This document uses jhenry as a placeholder for your own subdomain. The name is a nod to John Henry, the "steel-driving man" of American folklore who raced a steam-powered drill through a mountain and won, then died with his hammer in his hand. The story feels freshly relevant in 2026: you are about to do the kind of deep infrastructure work a generation of engineers learned by hand, at exactly the moment in software history when AI tools are automating that same work faster than any of us can keep up with. But don't worry, you won't die completing this assignment 😄.

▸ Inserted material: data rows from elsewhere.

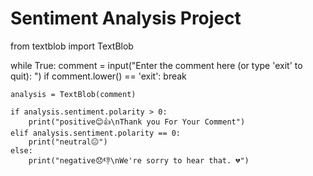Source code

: ﻿# Sentiment Analysis Project
from textblob import TextBlob

while True:
    comment = input("Enter the comment here (or type 'exit' to quit): ")
    if comment.lower() == 'exit':
        break

    analysis = TextBlob(comment)

    if analysis.sentiment.polarity > 0:
        print("positive😊👍\nThank you For Your Comment")
    elif analysis.sentiment.polarity == 0:
        print("neutral😐")
    else:
        print("negative😞👎\nWe're sorry to hear that. 💔")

Installing required software

This assignment uses quite a few tools to execute the migration from an N-Tier Architecture to Kubernetes. Install each of these on your personal computer before the first section. All of them are cross-platform, pick the install method that matches your operating system.

Terraform (v1.0 or newer)

Follow the official installation instructions. On macOS, brew install terraform works. On WSL Ubuntu, HashiCorp ships an apt repository, the instructions walk you through it.

Ansible

Follow the official installation instructions. pipx install ansible is the recommended path on any system with Python already installed.

Docker

Install Docker Desktop on macOS or Windows. On native Linux or WSL, install the Docker engine directly per your distribution's guide.

kubectl

Follow the official kubectl install guide. On macOS, brew install kubectl. On WSL Ubuntu, use the Kubernetes apt repository.

AWS CLI v2

Install AWS CLI v2. Version 1 (what your package manager may have as awscli) is end-of-life and won't work for the commands in this assignment.

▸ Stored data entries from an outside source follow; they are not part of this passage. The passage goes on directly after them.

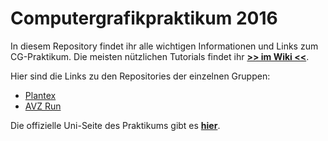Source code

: # Computergrafikpraktikum 2016

In diesem Repository findet ihr alle wichtigen Informationen und Links zum CG-Praktikum. Die meisten nützlichen Tutorials findet ihr **[>> im Wiki <<](https://github.com/OsnaCS/cgp-2016/wiki)**.

Hier sind die Links zu den Repositories der einzelnen Gruppen:

- [Plantex](https://github.com/OsnaCS/plantex)
- [AVZ Run](https://github.com/OsnaCS/avz-run)

Die offizielle Uni-Seite des Praktikums gibt es [**hier**](http://www-lehre.inf.uos.de/cgp/2016/).

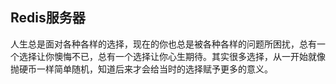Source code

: ## Redis服务器

人生总是面对各种各样的选择，现在的你也总是被各种各样的问题所困扰，总有一个选择让你懊悔不已，总有一个选择让你心生期待。其实很多选择，从一开始就像抛硬币一样简单随机，知道后来才会给当时的选择赋予更多的意义。

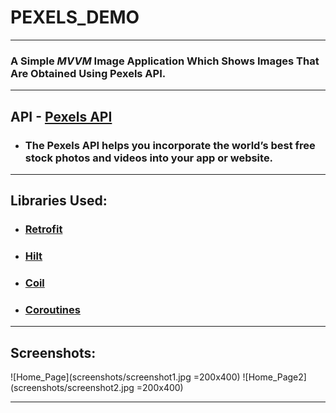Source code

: # **PEXELS_DEMO**

---

### A Simple ***MVVM*** Image Application Which Shows Images That Are Obtained Using Pexels API.

---

## API - [Pexels API](https://www.pexels.com/api/)
- ### The Pexels API helps you incorporate the world’s best free stock photos and videos into your app or website.
---

## Libraries Used:
- ### [Retrofit](https://square.github.io/retrofit/)
- ### [Hilt](https://developer.android.com/training/dependency-injection/hilt-android)
- ### [Coil](https://coil-kt.github.io/coil/getting_started/)
- ### [Coroutines](https://developer.android.com/kotlin/coroutines)
---

## **Screenshots:**
![Home_Page](screenshots/screenshot1.jpg =200x400)
![Home_Page2](screenshots/screenshot2.jpg =200x400)

---
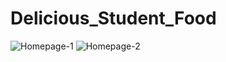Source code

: # Delicious_Student_Food
![Homepage-1](https://user-images.githubusercontent.com/112838805/202644210-652e6ec0-2da5-4cfa-891b-3a42fda74614.jpg)
![Homepage-2](https://user-images.githubusercontent.com/112838805/202644222-ba884044-acc5-48ef-8983-2ce6dddcc861.jpg)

PostgreSQL client tools (v17)

You need pg_dump and psql version 17 to match the RDS Postgres engine this assignment provisions. pg_dump refuses to dump a server newer than the client, so an older postgresql-client package will fail during the database migration.

SSH key pair

You'll generate a throwaway SSH key pair dedicated to this assignment and store it inside the starter directory (not ~/.ssh).

From inside the starter root (the directory containing the assignment README.md):

Terminal
$ ssh-keygen -t ed25519 -f ./id_ed25519 -C ca4

When prompted for a passphrase, you may leave it empty. This is appropriate for ephemeral course infrastructure, for production keys you'd normally set a passphrase and use ssh-agent.

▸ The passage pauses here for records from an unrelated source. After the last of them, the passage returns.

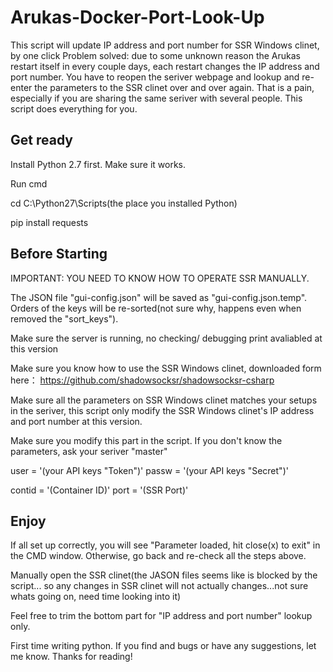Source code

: # Arukas-Docker-Port-Look-Up
This script will update IP address and port number for SSR Windows clinet, by one click
Problem solved: due to some unknown reason the Arukas restart itself in every couple days, each restart changes the IP address and port number. You have to reopen the seriver webpage and lookup and re-enter the parameters to the SSR clinet over and over again. That is a pain, especially if you are sharing the same seriver with several people. This script does everything for you.

## Get ready
Install Python 2.7 first. Make sure it works.

Run cmd

cd C:\Python27\Scripts(the place you installed Python)

pip install requests

## Before Starting
IMPORTANT: YOU NEED TO KNOW HOW TO OPERATE SSR MANUALLY.

The JSON file "gui-config.json" will be saved as "gui-config.json.temp". Orders of the keys will be re-sorted(not sure why, happens even when removed the "sort_keys").

Make sure the server is running, no checking/ debugging print avaliabled at this version

Make sure you know how to use the SSR Windows clinet, downloaded form here： https://github.com/shadowsocksr/shadowsocksr-csharp

Make sure all the parameters on SSR Windows clinet matches your setups in the seriver, this script only modify the SSR Windows clinet's IP address and port number at this version.

Make sure you modify this part in the script. If you don't know the parameters, ask your seriver "master"

user = '(your API keys "Token")'
passw = '(your API keys "Secret")'

contid = '(Container ID)'
port = '(SSR Port)'


## Enjoy
If all set up correctly, you will see "Parameter loaded, hit close(x) to exit" in the CMD window. Otherwise, go back and re-check all the steps above.

Manually open the SSR clinet(the JASON files seems like is blocked by the script... so any changes in SSR clinet will not actually changes...not sure whats going on, need time looking into it)

Feel free to trim the bottom part for "IP address and port number" lookup only.

First time writing python. If you find and bugs or have any suggestions, let me know. Thanks for reading!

Deploy the N-Tier Architecture

Architecture migrations are tricky endeavors for an engineering team, especially one whose software serves a significant number of users. It's like driving a car and trying to change the tires, windshields, and eventually the engine, while trying not to slow down or have any passengers fly out the window.

A practical approach to these kinds of migrations has been developed, called the Strangler Fig pattern. The goal is to pick apart an existing service piece-by-piece, examining the data flow, isolating core services, and understanding what can be run concurrently. The key moments are the switchovers, when a part of the old architecture is swapped out with a service in the new architecture. At each switchover you verify the service is continuing to run as normal by monitoring error rates, performance metrics, and validating responses from the new service component.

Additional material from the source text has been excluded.